Hurler calmement évoque comment une infirmière appréhende la montée en tension de la mort d’un patient, son accompagnement et sa stratégie bien à elle pour en garder une mémoire au travers des mots qu’elle écrit. Elle lit son texte après celui que j’ai écrit, comme un écho. Les mots de ces absences et de ces distances occupent l’espace physique du moment.

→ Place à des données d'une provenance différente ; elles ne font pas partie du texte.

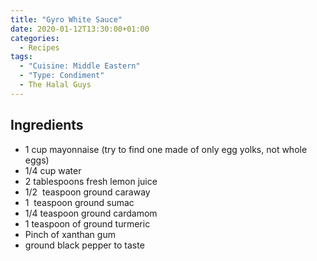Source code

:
 ```yaml
---
title: "Gyro White Sauce"
date: 2020-01-12T13:30:00+01:00
categories:
  - Recipes
tags:
  - "Cuisine: Middle Eastern"
  - "Type: Condiment"
  - The Halal Guys
---
```


## Ingredients

* 1 cup mayonnaise (try to find one made of only egg yolks, not whole eggs)
* 1/4 cup water
* 2 tablespoons fresh lemon juice
* 1/2  teaspoon ground caraway
* 1  teaspoon ground sumac
* 1/4 teaspoon ground cardamom
* 1 teaspoon of ground turmeric
* Pinch of xanthan gum
* ground black pepper to taste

Hurler calmement (2017), extrait du texte lu par Arnaud Théval.
C’est l’état d’urgence dans l’environnement de la chambre, l’excitation vient de monter d’un cran. La mort s’approche. C’est palpable, tout se transforme, le temps devient épais, le bruit change de tonalité autant que la lumière varie. Elle se propose comme un socle à ceux pour qui la terre tangue. La couleur de la mort chemine sur le visage de l’homme allongé, avant de devenir lourd comme une pierre, il lui emprunte sa couleur, un opalin. Son visage est devenu transparent, sa vie le quitte, elle le sait. À côté du lit, toute l’humanité se réveille, se déchire et se révolte. L’angoisse de la famille est à son paroxysme. L’urgence a saisi la société toute entière, sa vitesse rend la mort inexistante. Elle passe sans que le temps nous y prépare. Déjà, nous repartons travailler quand le corps, lui, poursuit sa course bien administrée. Le mort a déjà les traits détendus, son visage est beau me dit-elle. Parfois, des peluches les accompagnent pour ce voyage, un rituel. Personne ne les enlève, elles restent avec le défunt.

Hurler calmement (2017), extrait du texte lu par K., infirmière.
Il est des jours plus touchants que d'autres , aujourd'hui fut un de ceux là . Une journée pourtant ordinaire, où le réveil sonne, où je me prépare pour aller travailler, m'enfermer douze heures dans ma blouse, dédier douze heures aux soins des autres. Et ce jour ordinaire dans la blouse, a commencé par une rencontre, les yeux encore pochés par le sommeil, par des rencontres avec des " accompagnants " endeuillés depuis la nuit, qui allaient accompagner un conjoint, un père, un frère, dans sa dernière demeure, dans les jours prochains. Un homme que j'aimais bien, pour ne pas dire beaucoup.

Dans le cadre de la résidence Blanc maquillage à l'Institut Bergonié, Bordeaux.